Delia Smith - Chef, Author and TV Personality

Chef, Author and TV Personality

Born to a Welsh mother in Woking, Surrey, Smith attended Bexleyheath School, leaving at the age of 16 without a single GCE O-level. Her first job was as a hairdresser and she also worked as a shop assistant and in a travel agency before starting her career in cookery. When Delia was 16, her boyfriend often complimented her, saying how good her food was. This was the nudge forward which made her take that step into cookery. At 21, she started work in a tiny restaurant in Paddington called "The Singing Chef". She started as a washer-upper, then moved on to waitressing before being allowed to help with the cooking. She started reading English cookery books in the Reading Room at the British Museum, trying out the recipes on a Harley Street family with whom she was living at the time.

"Dee" (as she was then known) worked for Carlton Studios, in Fredrick Close near Marble Arch in London, as a 'Pinner'/Home Economist where she worked with photographers such as Barry Buller and Peter Knab, mostly preparing food for studio photography.

In 1969 Delia was taken on as the cookery writer for the Daily Mirror's new magazine. Their Deputy Editor was Michael Wynn-Jones, whom she later married. Her first piece featured kipper pâté, beef in beer and cheesecake. It's not well known that she baked the cake which was used on the cover of The Rolling Stones' album "Let It Bleed" that year. In 1972 Smith started a column in the Evening Standard. She later defected to the rival Evening News, but she returned to The Standard when that newspaper bought out The News. She wrote for both for 12 years; later she wrote a column for the Radio Times until 1986.

Smith became famous by hosting a cookery television show "Family Fare" which ran between 1973-1975. Her first television appearances came in the early 1970s, as resident cook on BBC East's regional magazine programme Look East, shown on BBC One across East Anglia.

Smith approached BBC Further Education with an idea for their first televised cookery course. Her aim was to teach people how to cook; to take them back to basics and cover all the classic techniques. Accompanying books were needed to explain not only how, but why, things happen. This led to her three Cookery Course books.

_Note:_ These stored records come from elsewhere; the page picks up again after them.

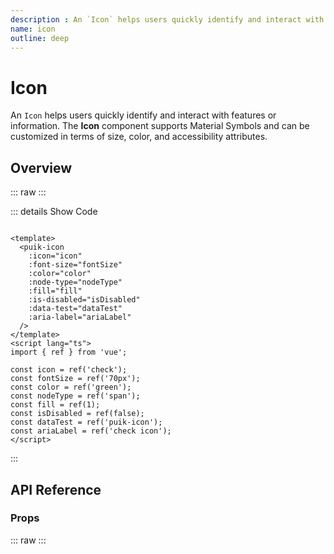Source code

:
 ```yaml
---
description : An `Icon` helps users quickly identify and interact with features or information. The **Icon** component supports Material Symbols and can be customized in terms of size, color, and accessibility attributes.
name: icon
outline: deep
---
```

<script setup>
  import Icon from '@vitepress/components/Icon.vue';
  import DataAttributes from '@vitepress/utilities/DataAttributes.vue';
  import ComponentOverview from '@vitepress/utilities/ComponentOverview.vue';

  const attributes = [
    {
      prop: 'icon',
      default: 'undefined',
      type: 'string',
      description: 'Sets the icon name (see Material Symbols: https://fonts.google.com/icons)'
    },
    {
      prop: 'nodeType',
      default: 'div',
      type: 'string (HTML tags)',
      description: 'Sets the HTML node type'
    },
    {
      prop: 'fontSize',
      default: '1rem',
      type: 'string | number',
      description: 'Sets the icon font size value'
    },
    {
      prop: 'color',
      default: '#00000',
      type: 'string',
      description: 'Sets the icon color'
    },
    {
      prop: 'fill',
      default: 1,
      type: 'number',
      description: 'sets fill attribute of icon'
    },
    {
      prop: 'isDisabled',
      default: false,
      type: 'boolean',
      description: 'Sets disabled state of icon'
    },
    {
      prop: 'ariaLabel',
      default: 'undefined',
      type: 'string',
      description: 'Sets the aria-label attribute for accessibility (if this prop is not present the default aria-label will be set to the icon name)'
    },
    {
      prop: 'dataTest',
      default: 'undefined',
      type: 'string',
      description: 'Sets the data-test attribute'
    },
  ];
</script>

# Icon

An `Icon` helps users quickly identify and interact with features or information. The **Icon** component supports Material Symbols and can be customized in terms of size, color, and accessibility attributes.

## Overview

::: raw
<ComponentOverview>
  <Icon />
</ComponentOverview>
:::

::: details Show Code

```vue

<template>
  <puik-icon
    :icon="icon"
    :font-size="fontSize"
    :color="color"
    :node-type="nodeType"
    :fill="fill"
    :is-disabled="isDisabled"
    :data-test="dataTest"
    :aria-label="ariaLabel"
  />
</template>
<script lang="ts">
import { ref } from 'vue';

const icon = ref('check');
const fontSize = ref('70px');
const color = ref('green');
const nodeType = ref('span');
const fill = ref(1);
const isDisabled = ref(false);
const dataTest = ref('puik-icon');
const ariaLabel = ref('check icon');
</script>

```

:::

## API Reference

### Props

::: raw
<DataAttributes :attributes="attributes" />
:::
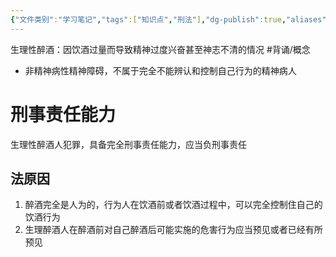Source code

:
 ```yaml
---
{"文件类别":"学习笔记","tags":["知识点","刑法"],"dg-publish":true,"aliases":["单纯性醉酒"],"permalink":"/学习笔记studyup/刑总/生理性醉酒/","dgPassFrontmatter":true,"created":"2024-11-01T21:55:09.970+08:00","updated":"2024-11-01T21:59:16.832+08:00"}
---
```


生理性醉酒：因饮酒过量而导致精神过度兴奋甚至神志不清的情况 #背诵/概念 
- 非精神病性精神障碍，不属于完全不能辨认和控制自己行为的精神病人
# 刑事责任能力
生理性醉酒人犯罪，具备完全刑事责任能力，应当负刑事责任
## 法原因
1. 醉酒完全是人为的，行为人在饮酒前或者饮酒过程中，可以完全控制住自己的饮酒行为
2. 生理醉酒人在醉酒前对自己醉酒后可能实施的危害行为应当预见或者已经有所预见
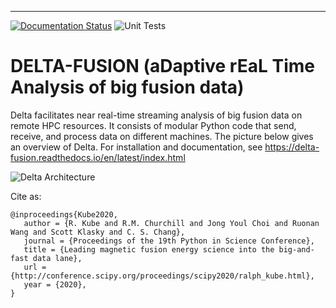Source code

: [docs-image]: https://readthedocs.org/projects/delta-fusion/badge/?version=latest
[docs-url]: https://delta-fusion.readthedocs.io/en/latest/?badge=latest
[pytest-url]: https://github.com/rkube/delta/workflows/pytest/badge.svg

-------------------------------------------------------------------------------
[![Documentation Status][docs-image]][docs-url]
![Unit Tests][pytest-url]

# DELTA-FUSION (a**D**aptive r**E**a**L** **T**ime **A**nalysis of big fusion data)

Delta facilitates near real-time streaming analysis of big fusion data on
remote HPC resources. It consists of modular Python code that send,
receive, and process data on different machines. The picture below gives an 
overview of Delta.
For installation and documentation, see https://delta-fusion.readthedocs.io/en/latest/index.html

![Delta Architecture](https://github.com/rkube/delta/blob/master/docs/source/delta_arch_v02.png "Delta Architecture")

Cite as:
```
@inproceedings{Kube2020,
   author = {R. Kube and R.M. Churchill and Jong Youl Choi and Ruonan Wang and Scott Klasky and C. S. Chang},
   journal = {Proceedings of the 19th Python in Science Conference},
   title = {Leading magnetic fusion energy science into the big-and-fast data lane},
   url = {http://conference.scipy.org/proceedings/scipy2020/ralph_kube.html},
   year = {2020},
}
```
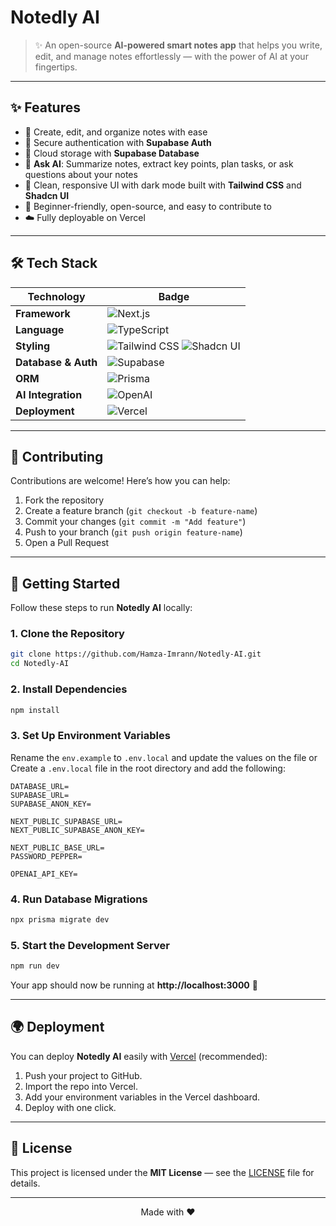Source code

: # Notedly AI

> ✨ An open-source **AI-powered smart notes app** that helps you write, edit, and manage notes effortlessly — with the power of AI at your fingertips.

---

## ✨ Features
- 📝 Create, edit, and organize notes with ease
- 🔐 Secure authentication with **Supabase Auth**
- 💾 Cloud storage with **Supabase Database**
- 🤖 **Ask AI**: Summarize notes, extract key points, plan tasks, or ask questions about your notes
- 🎨 Clean, responsive UI with dark mode built with **Tailwind CSS** and **Shadcn UI**
- 🚀 Beginner-friendly, open-source, and easy to contribute to
- ☁️ Fully deployable on Vercel

---

## 🛠 Tech Stack

| Technology       | Badge                                                                                     |
|------------------|--------------------------------------------------------------------------------------------|
| **Framework**     | ![Next.js](https://img.shields.io/badge/Next.js-000000?style=flat&logo=nextdotjs&logoColor=white) |
| **Language**      | ![TypeScript](https://img.shields.io/badge/TypeScript-3178C6?style=flat&logo=typescript&logoColor=white) |
| **Styling**       | ![Tailwind CSS](https://img.shields.io/badge/Tailwind_CSS-38B2AC?style=flat&logo=tailwind-css&logoColor=white) ![Shadcn UI](https://img.shields.io/badge/Shadcn_UI-111827?style=flat&logo=vercel&logoColor=white) |
| **Database & Auth** | ![Supabase](https://img.shields.io/badge/Supabase-3ECF8E?style=flat&logo=supabase&logoColor=white) |
| **ORM**           | ![Prisma](https://img.shields.io/badge/Prisma-2D3748?style=flat&logo=prisma&logoColor=white) |
| **AI Integration**| ![OpenAI](https://img.shields.io/badge/OpenAI-412991?style=flat&logo=openai&logoColor=white) |
| **Deployment**    | ![Vercel](https://img.shields.io/badge/Vercel-000000?style=flat&logo=vercel&logoColor=white) |

---

## 🤝 Contributing
Contributions are welcome! Here’s how you can help:
1. Fork the repository
2. Create a feature branch (`git checkout -b feature-name`)
3. Commit your changes (`git commit -m "Add feature"`)
4. Push to your branch (`git push origin feature-name`)
5. Open a Pull Request

---

## 🚀 Getting Started

Follow these steps to run **Notedly AI** locally:

### 1. Clone the Repository
```bash
git clone https://github.com/Hamza-Imrann/Notedly-AI.git
cd Notedly-AI
```

### 2. Install Dependencies
```bash
npm install
```

### 3. Set Up Environment Variables
Rename the `env.example` to `.env.local` and update the values on the file or
Create a `.env.local` file in the root directory and add the following:
```env
DATABASE_URL=
SUPABASE_URL=
SUPABASE_ANON_KEY=

NEXT_PUBLIC_SUPABASE_URL=
NEXT_PUBLIC_SUPABASE_ANON_KEY=

NEXT_PUBLIC_BASE_URL=
PASSWORD_PEPPER=

OPENAI_API_KEY=
```

### 4. Run Database Migrations
```bash
npx prisma migrate dev
```

### 5. Start the Development Server
```bash
npm run dev
```

Your app should now be running at **http://localhost:3000** 🎉

---

## 🌍 Deployment

You can deploy **Notedly AI** easily with [Vercel](https://vercel.com/) (recommended):

1. Push your project to GitHub.
2. Import the repo into Vercel.
3. Add your environment variables in the Vercel dashboard.
4. Deploy with one click.

---

## 📜 License

This project is licensed under the **MIT License** — see the [LICENSE](LICENSE) file for details.

---

<div align="center">Made with ❤️</div>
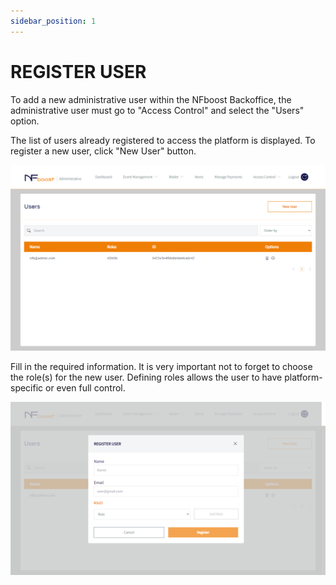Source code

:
```yaml
---
sidebar_position: 1
---
```


# REGISTER USER

To add a new administrative user within the NFboost Backoffice, the administrative user must go to "Access Control" and select the "Users" option.

The list of users already registered to access the platform is displayed. To register a new user, click "New User" button.

![1](/img/user.png)

Fill in the required information. It is very important not to forget to choose the role(s) for the new user. Defining roles allows the user to have platform-specific or even full control.

![1](/img/registeruser.png)
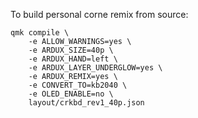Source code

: To build personal corne remix from source:

```
qmk compile \
    -e ALLOW_WARNINGS=yes \
    -e ARDUX_SIZE=40p \
    -e ARDUX_HAND=left \
    -e ARDUX_LAYER_UNDERGLOW=yes \
    -e ARDUX_REMIX=yes \
	-e CONVERT_TO=kb2040 \
	-e OLED_ENABLE=no \
	layout/crkbd_rev1_40p.json
```
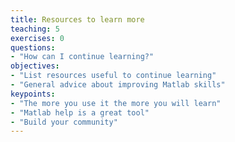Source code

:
 ```yaml
---
title: Resources to learn more
teaching: 5
exercises: 0
questions:
- "How can I continue learning?"
objectives:
- "List resources useful to continue learning"
- "General advice about improving Matlab skills"
keypoints:
- "The more you use it the more you will learn"
- "Matlab help is a great tool"
- "Build your community"
---
```


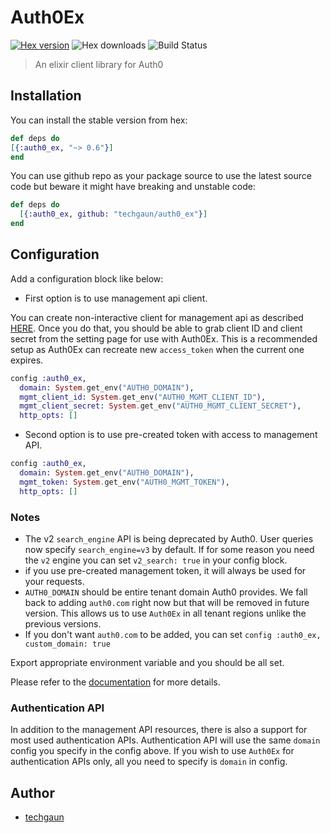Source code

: # Auth0Ex

[![Hex version](https://img.shields.io/hexpm/v/auth0_ex.svg "Hex version")](https://hex.pm/packages/auth0_ex) ![Hex downloads](https://img.shields.io/hexpm/dt/auth0_ex.svg "Hex downloads") ![Build Status](https://github.com/techgaun/auth0_ex/actions/workflows/main.yml/badge.svg)

> An elixir client library for Auth0

## Installation

You can install the stable version from hex:

```elixir
def deps do
[{:auth0_ex, "~> 0.6"}]
end
```

You can use github repo as your package source to use the latest source code but beware it might have breaking and unstable code:

```elixir
def deps do
  [{:auth0_ex, github: "techgaun/auth0_ex"}]
end
```
## Configuration

Add a configuration block like below:

- First option is to use management api client.

You can create non-interactive client for management api as described [HERE](https://auth0.com/docs/api/management/v2/tokens).
Once you do that, you should be able to grab client ID and client secret from the setting page for use with Auth0Ex.
This is a recommended setup as Auth0Ex can recreate new `access_token` when the current one expires.

```elixir
config :auth0_ex,
  domain: System.get_env("AUTH0_DOMAIN"),
  mgmt_client_id: System.get_env("AUTH0_MGMT_CLIENT_ID"),
  mgmt_client_secret: System.get_env("AUTH0_MGMT_CLIENT_SECRET"),
  http_opts: []
```

- Second option is to use pre-created token with access to management API.

```elixir
config :auth0_ex,
  domain: System.get_env("AUTH0_DOMAIN"),
  mgmt_token: System.get_env("AUTH0_MGMT_TOKEN"),
  http_opts: []
```

### Notes

- The v2 `search_engine` API is being deprecated by Auth0. User queries now specify `search_engine=v3` by default. If for some reason you need the `v2` engine you can set `v2_search: true` in your config block.
- if you use pre-created management token, it will always be used for your requests.
- `AUTH0_DOMAIN` should be entire tenant domain Auth0 provides. We fall back to adding `auth0.com` right now but that will be removed in future version. This allows us to use `Auth0Ex` in all tenant regions unlike the previous versions.
- If you don't want `auth0.com` to be added, you can set `config :auth0_ex, custom_domain: true`

Export appropriate environment variable and you should be all set.

Please refer to the [documentation](https://hexdocs.pm/auth0_ex/) for more details.

### Authentication API

In addition to the management API resources, there is also a support for most used authentication APIs.
Authentication API will use the same `domain` config you specify in the config above. If you wish to use `Auth0Ex`
for authentication APIs only, all you need to specify is `domain` in config.

## Author

- [techgaun](https://github.com/techgaun)
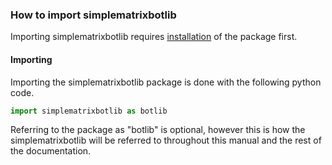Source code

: ### How to import simplematrixbotlib
Importing simplematrixbotlib requires [installation](#installation) of the package first.

#### Importing
Importing the simplematrixbotlib package is done with the following python code.
```python
import simplematrixbotlib as botlib
```
Referring to the package as "botlib" is optional, however this is how the simplematrixbotlib will be referred to throughout this manual and the rest of the documentation.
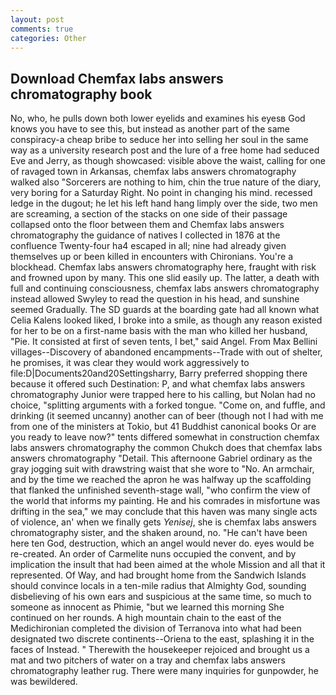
 ```yaml
---
layout: post
comments: true
categories: Other
---
```


## Download Chemfax labs answers chromatography book

No, who, he pulls down both lower eyelids and examines his eyesв God knows you have to see this, but instead as another part of the same conspiracy-a cheap bribe to seduce her into selling her soul in the same way as a university research post and the lure of a free home had seduced Eve and Jerry, as though showcased: visible above the waist, calling for one of ravaged town in Arkansas, chemfax labs answers chromatography walked also "Sorcerers are nothing to him, chin the true nature of the diary, very boring for a Saturday Right. No point in changing his mind. recessed ledge in the dugout; he let his left hand hang limply over the side, two men are screaming, a section of the stacks on one side of their passage collapsed onto the floor between them and Chemfax labs answers chromatography the guidance of natives I collected in 1876 at the confluence 	Twenty-four ha4 escaped in all; nine had already given themselves up or been killed in encounters with Chironians. You're a blockhead. Chemfax labs answers chromatography here, fraught with risk and frowned upon by many. This one slid easily up. The latter, a death with full and continuing consciousness, chemfax labs answers chromatography instead allowed Swyley to read the question in his head, and sunshine seemed Gradually. The SD guards at the boarding gate had all known what Celia Kalens looked liked, I broke into a smile, as though any reason existed for her to be on a first-name basis with the man who killed her husband, "Pie. It consisted at first of seven tents, I bet," said Angel. From Max Bellini villages--Discovery of abandoned encampments--Trade with out of shelter, he promises, it was clear they would work aggressively to file:D|Documents20and20Settingsharry, Barry preferred shopping there because it offered such Destination: P, and what chemfax labs answers chromatography Junior were trapped here to his calling, but Nolan had no choice, "splitting arguments with a forked tongue. "Come on, and fuffle, and drinking (it seemed uncanny) another can of beer (though not I had with me from one of the ministers at Tokio, but 41 Buddhist canonical books Or are you ready to leave now?" tents differed somewhat in construction chemfax labs answers chromatography the common Chukch does that chemfax labs answers chromatography "Detail. This afternoone Gabriel ordinary as the gray jogging suit with drawstring waist that she wore to "No. An armchair, and by the time we reached the apron he was halfway up the scaffolding that flanked the unfinished seventh-stage wall, "who confirm the view of the world that informs my painting. He and his comrades in misfortune was drifting in the sea," we may conclude that this haven was many single acts of violence, an' when we finally gets _Yenisej_, she is chemfax labs answers chromatography sister, and the shaken around, no. "He can't have been here ten God, destruction, which an angel would never do. eyes would be re-created. An order of Carmelite nuns occupied the convent, and by implication the insult that had been aimed at the whole Mission and all that it represented. Of Way, and had brought home from the Sandwich Islands should convince locals in a ten-mile radius that Almighty God, sounding disbelieving of his own ears and suspicious at the same time, so much to someone as innocent as Phimie, "but we learned this morning She continued on her rounds. A high mountain chain to the east of the Medichironian completed the division of Terranova into what had been designated two discrete continents--Oriena to the east, splashing it in the faces of Instead. " Therewith the housekeeper rejoiced and brought us a mat and two pitchers of water on a tray and chemfax labs answers chromatography leather rug. There were many inquiries for gunpowder, he was bewildered.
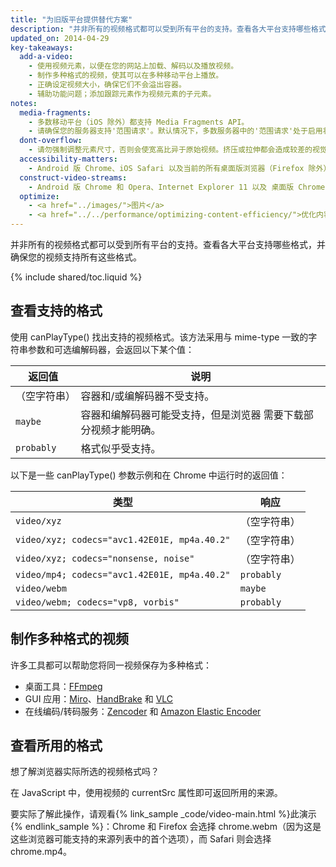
 ```yaml
---
title: "为旧版平台提供替代方案"
description: "并非所有的视频格式都可以受到所有平台的支持。查看各大平台支持哪些格式，并确保您的视频支持所有这些格式。"
updated_on: 2014-04-29
key-takeaways:
  add-a-video:
    - 使用视频元素，以便在您的网站上加载、解码以及播放视频。
    - 制作多种格式的视频，使其可以在多种移动平台上播放。
    - 正确设定视频大小，确保它们不会溢出容器。
    - 辅助功能问题；添加跟踪元素作为视频元素的子元素。
notes:
  media-fragments:
    - 多数移动平台（iOS 除外）都支持 Media Fragments API。
    - 请确保您的服务器支持'范围请求'。默认情况下，多数服务器中的'范围请求'处于启用状态，不过，有些托管服务可能会将其关闭。
  dont-overflow:
    - 请勿强制调整元素尺寸，否则会使宽高比异于原始视频。挤压或拉伸都会造成较差的视觉效果。
  accessibility-matters:
    - Android 版 Chrome、iOS Safari 以及当前的所有桌面版浏览器（Firefox 除外）均支持跟踪元素（请参阅 <a href="http://caniuse.com/track" title="Track element support status">caniuse.com/track</a>）。此外，还有一些 polyfill。我们建议您使用 <a href='//www.delphiki.com/html5/playr/' title='Playr track element polyfill'>Playr</a> 或 <a href='//captionatorjs.com/' title='Captionator track'>Captionator</a>。
  construct-video-streams:
    - Android 版 Chrome 和 Opera、Internet Explorer 11 以及 桌面版 Chrome 均支持 MSE，而且 <a href='http://wiki.mozilla.org/Platform/MediaSourceExtensions' title='Firefox Media Source Extensions implementation timeline'>Firefox</a> 也已计划为其提供支持。
  optimize:
    - <a href="../images/">图片</a>
    - <a href="../../performance/optimizing-content-efficiency/">优化内容效率</a>
---
```


<p class="intro">
  并非所有的视频格式都可以受到所有平台的支持。查看各大平台支持哪些格式，并确保您的视频支持所有这些格式。
</p>

{% include shared/toc.liquid %}


## 查看支持的格式

使用 canPlayType() 找出支持的视频格式。该方法采用与 mime-type 一致的字符串参数和可选编解码器，会返回以下某个值：

<table class="mdl-data-table mdl-js-data-table">
  <thead>
    <tr>
      <th>返回值</th>
      <th>说明</th>
    </tr>
  </thead>
  <tbody>
    <tr>
      <td data-th="返回值">（空字符串）</td>
      <td data-th="说明">容器和/或编解码器不受支持。</td>
    </tr>
    <tr>
      <td data-th="返回值"><code>maybe</code></td>
      <td data-th="说明">
        容器和编解码器可能受支持，但是浏览器
        需要下载部分视频才能明确。
      </td>
    </tr>
    <tr>
      <td data-th="返回值"><code>probably</code></td>
      <td data-th="说明">格式似乎受支持。
      </td>
    </tr>
  </tbody>
</table>

以下是一些 canPlayType() 参数示例和在 Chrome 中运行时的返回值：


<table class="mdl-data-table mdl-js-data-table">
  <thead>
    <tr>
      <th>类型</th>
      <th>响应</th>
    </tr>
  </thead>
  <tbody>
    <tr>
      <td data-th="类型"><code>video/xyz</code></td>
      <td data-th="响应">（空字符串）</td>
    </tr>
    <tr>
      <td data-th="类型"><code>video/xyz; codecs="avc1.42E01E, mp4a.40.2"</code></td>
      <td data-th="响应">（空字符串）</td>
    </tr>
    <tr>
      <td data-th="类型"><code>video/xyz; codecs="nonsense, noise"</code></td>
      <td data-th="响应">（空字符串）</td>
    </tr>
    <tr>
      <td data-th="类型"><code>video/mp4; codecs="avc1.42E01E, mp4a.40.2"</code></td>
      <td data-th="响应"><code>probably</code></td>
    </tr>
    <tr>
      <td data-th="类型"><code>video/webm</code></td>
      <td data-th="响应"><code>maybe</code></td>
    </tr>
    <tr>
      <td data-th="类型"><code>video/webm; codecs="vp8, vorbis"</code></td>
      <td data-th="响应"><code>probably</code></td>
    </tr>
  </tbody>
</table>


## 制作多种格式的视频

许多工具都可以帮助您将同一视频保存为多种格式：

* 桌面工具：[FFmpeg](//ffmpeg.org/)
* GUI 应用：[Miro](//www.mirovideoconverter.com/)、[HandBrake](//handbrake.fr/) 和 [VLC](//www.videolan.org/)
* 在线编码/转码服务：[Zencoder](//en.wikipedia.org/wiki/Zencoder) 和 [Amazon Elastic Encoder](//aws.amazon.com/elastictranscoder)

## 查看所用的格式

想了解浏览器实际所选的视频格式吗？

在 JavaScript 中，使用视频的 currentSrc 属性即可返回所用的来源。

要实际了解此操作，请观看{% link_sample _code/video-main.html %}此演示{% endlink_sample %}：Chrome 和 Firefox 会选择 chrome.webm（因为这是这些浏览器可能支持的来源列表中的首个选项），而 Safari 则会选择 chrome.mp4。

Smith became a recognisable figure amongst young people in the 1970s and early 1980s when she was an occasional guest on the BBC's Saturday morning children's programme Multicoloured Swap Shop and did basic cooking demonstrations; she and host Noel Edmonds had a flirtatious way of interacting with each other back then. She purportedly phoned in during the reunion programme It Started with Swap Shop, though that particular "appearance" is debatable.

Her television series, "Delia's How to Cook" (1998), reportedly led to a 10% rise in egg sales in Britain and her use of ingredients such as frozen mash and tinned minced beef and onions - as used in her 2008 TV series - or utensils such as an omelette pan, could cause sell-outs overnight. This phenomenon – known as the "Delia Effect" – was most recently seen in 2008, after her book "How to Cheat at Cooking" was published. Her fame has meant that her first name has become sufficient to identify her to the public and the "Delia Effect" has become a commonly used phrase to describe a run on a previously poor-selling product as a result of a high-profile recommendation.

Also in 1998, she created a stir when she taught viewers how to boil an egg.

In 2003 Smith announced her retirement from television. However, she returned for an eponymous six-part series airing on the BBC in Spring 2008. The accompanying book, an update of her original best-selling 1971 book "How to Cheat at Cooking", was published by Ebury Press in February 2008, immediately becoming a number one best-seller. Items to have benefitted from the "Delia Effect" include the Kenwood mini-chopper, Martelli pasta and Aunt Bessie's mashed potato.

In 2005, Smith announced that she was supporting the Labour Party in the forthcoming election.

In 2009, she announced that in order to help Norwich City's finances, she has "been working extremely hard on another book and TV series." It is to be a retrospective of her 40 year career, "looking at how things have changed".

In 2010, Delia's latest television series, Delia through the Decades, was first broadcast on 11 January on BBC2 at 8.30pm. The show lasted for five weeks, with each episode exploring a new decade of her cooking. Her biggest selling book Delia Smith's The Winter Collection (1995) sold 2 million copies in hardback.

In March 2010, Delia Smith and Heston Blumenthal were signed up to appear in a series of 40 commercials on British television for the supermarket chain Waitrose.